According to Zulfiqar Khan, a lawyer specialising in Intellectual Property Rights (IPRs) whose firm represents Microsoft in Pakistan, the company is only targeting the big companies which can afford to buy licensed softwares but chose to use the pirated software. 'Some 15,000 companies in Pakistan are using 20 or more PCs each and while they can afford to buy licensed software the majority of them chose to use pirated copies with least regard to the IPRs. Our campaign is directed only against the companies having 15 or more PCs and not against the individual users such as students or small businesses," he added.
The Microsoft campaign against software piracy is calculated indeed as it primarily targets the corporate sector, the single top user of PCs in the country. By targeting the corporate sector Microsoft seems to send a signal that it wants to develop a legitimate market in a country where piracy has become an all-pervading environment. Despite a nine per cent reduction in the piracy level since 1994 the use of unlicensed software still stands at a high 86 per cent in Pakistan. The corporate sector being the biggest single user of the PCs is also the top user of pirated software products and that explains the Microsoft's reason to target this market exclusively.
The ongoing Microsoft campaign should also be viewed in the backdrop of the tremendous growth of knowledge-intensive industries and globalisation of the economic activities during the last decade that have resulted in the significant increase for the demand for the protection of Individual Property Rights backed primarily by the developed world. Developing countries today are facing increased pressure to improve standards of IPRs protection. Pakistan is no exception.
So what has been the response of the legal initiatives undertaken by the Microsoft? Sources at Khursheed Khan & Associates, the law firm specialising in Intellectual Property Rights and responsible for issuing legal notices of which Zulfiqar Khan is a part, told PAGE that of the 200 notices served to the companies nationwide many have chose not to even acknowledge the notice while others have written that they would buy licensed Microsoft products. 'We will keep sending reminders to the companies who chose not acknowledge the notice and may take the relevant legal measures after 5-6 months depending on the instructions received from our client,' they added. The sources said that the Microsoft sends it the list of companies to be issued legal notices after conducting its own investigation.
Zulfiqar said that despite offering a hefty 98 per cent discount by Microsoft on all its products to educational institutions not a single institution has shown interest to avail it in the country to help encourage the use of quality products backed by guarantee and support.
The lack of implementation and enforcement of IPRs protection in Pakistan could be attributed to the presence of a large informal sector, low per capita income, shrinking purchasing power and also on the absence of specialised IPRs courts, judges and lawyers. The low priority attached to the IPRs is also attributed by the observers on the political-economic considerations. It is also perceived as an issue which has more to do to protect the interests of the multinational companies and their deeper penetration of the markets in the developing countries. There is also a perception that the protection of IPRs is an issue of the developed world which enjoys a fearsome monopoly in the latest technological advances and concerns expressed at such highest levels as the UN that more open economies are more likely to benefit from stronger IPRs protection laws.

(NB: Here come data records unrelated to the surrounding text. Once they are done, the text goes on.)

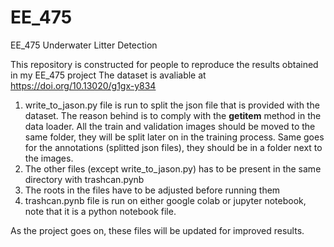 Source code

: # EE_475
EE_475 Underwater Litter Detection

This repository is constructed for people to reproduce the results obtained in my EE_475 project
The dataset is avaliable at https://doi.org/10.13020/g1gx-y834

1) write_to_jason.py file is run to split the json file that is provided with the dataset. The reason behind is to comply with the __getitem__ method in the data loader. All the train and validation images should be moved to the same folder, they will be split later on in the training process. Same goes for the annotations (splitted json files), they should be in a folder next to the images.
2) The other files (except write_to_jason.py) has to be present in the same directory with trashcan.pynb
3) The roots in the files have to be adjusted before running them
4) trashcan.pynb file is run on either google colab or jupyter notebook, note that it is a python notebook file.

As the project goes on, these files will be updated for improved results.
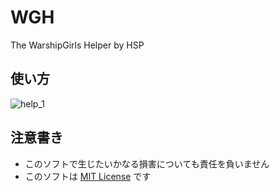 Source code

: # WGH
The WarshipGirls Helper by HSP

## 使い方
![help_1](https://cloud.githubusercontent.com/assets/3734392/21285440/06c2a7de-c47c-11e6-9d85-b385e935bbc1.png)

## 注意書き
- このソフトで生じたいかなる損害についても責任を負いません
- このソフトは [MIT License](https://ja.osdn.net/projects/opensource/wiki/licenses%2FMIT_license) です
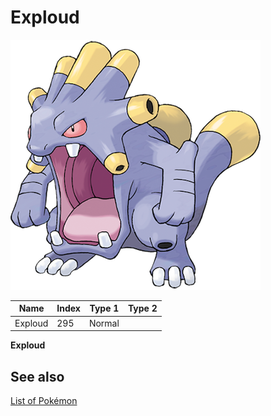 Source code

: # Exploud


![Exploud](images/295.png)

| **Name** | **Index** | **Type 1** | **Type 2** |
|----|----|----|----|
| Exploud | 295 | Normal  |  |

**Exploud** 

## See also

[List of Pokémon](../pokemon.md)
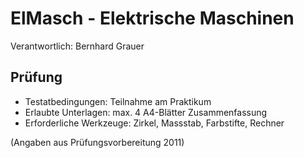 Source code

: # ElMasch - Elektrische Maschinen

Verantwortlich: Bernhard Grauer

## Prüfung

* Testatbedingungen: Teilnahme am Praktikum
* Erlaubte Unterlagen: max. 4 A4-Blätter Zusammenfassung
* Erforderliche Werkzeuge: Zirkel, Massstab, Farbstifte, Rechner

(Angaben aus Prüfungsvorbereitung 2011) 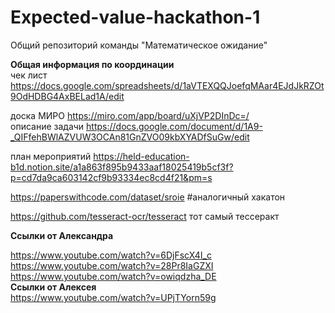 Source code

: # Expected-value-hackathon-1
Общий репозиторий команды "Математическое ожидание" 

**Общая информация по координации**    
чек лист https://docs.google.com/spreadsheets/d/1aVTEXQQJoefqMAar4EJdJkRZOt9OdHDBG4AxBELad1A/edit    

доска МИРО https://miro.com/app/board/uXjVP2DInDc=/    
описание задачи https://docs.google.com/document/d/1A9-_QIFfehBWlAZVUW3OCAn81GnZVO09kbXYADfSuGw/edit    

план мероприятий https://held-education-b1d.notion.site/a1a863f895b9433aaf18025419b5cf3f?p=cd7da9ca603142cf9b93334ec8cd4f21&pm=s



https://paperswithcode.com/dataset/sroie  #аналогичный хакатон  

https://github.com/tesseract-ocr/tesseract тот самый тессеракт  

 **Ссылки от Александра**  
 
 https://www.youtube.com/watch?v=6DjFscX4I_c  
 https://www.youtube.com/watch?v=28Pr8IaGZXI  
 https://www.youtube.com/watch?v=owiqdzha_DE    
 **Ссылки от Алексея**  
 https://www.youtube.com/watch?v=UPjTYorn59g
 
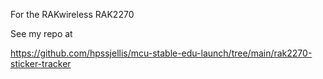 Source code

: For the RAKwireless RAK2270

See my repo at 

https://github.com/hpssjellis/mcu-stable-edu-launch/tree/main/rak2270-sticker-tracker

So could there be a compromise? In theory, yes. This could be possible as the developing countries face increased pressure to improve the standards of IPRs protection and also as the amount of technological knowledge in the public domain is far more accessible to everybody anywhere in the world compared to just a decade ago.
According to sources the government is losing a revenue of Rs 1.25 billion each year alone from software piracy. It is not that the general public is not aware of the piracy and the violations of IPRs but their inclination to buy pirated products be it software, videos, books, or music, is purely based on reasons of economics. As one observer puts it, 'while the poors cannot afford to buy licensed products the affluent don't want to see the abolishment of piracy due to their own vested interests and the fact that a load of black money is riding on the trade.
Living in an excessively piracy-prone environment which offers minuscule chances of ever getting caught due to immense use worsened by a low per capita income and an ever decreasing purchasing power makes piracy a lucrative business. Without addressing the ground realities all the legislation in the world could not help improve the IPRs protection.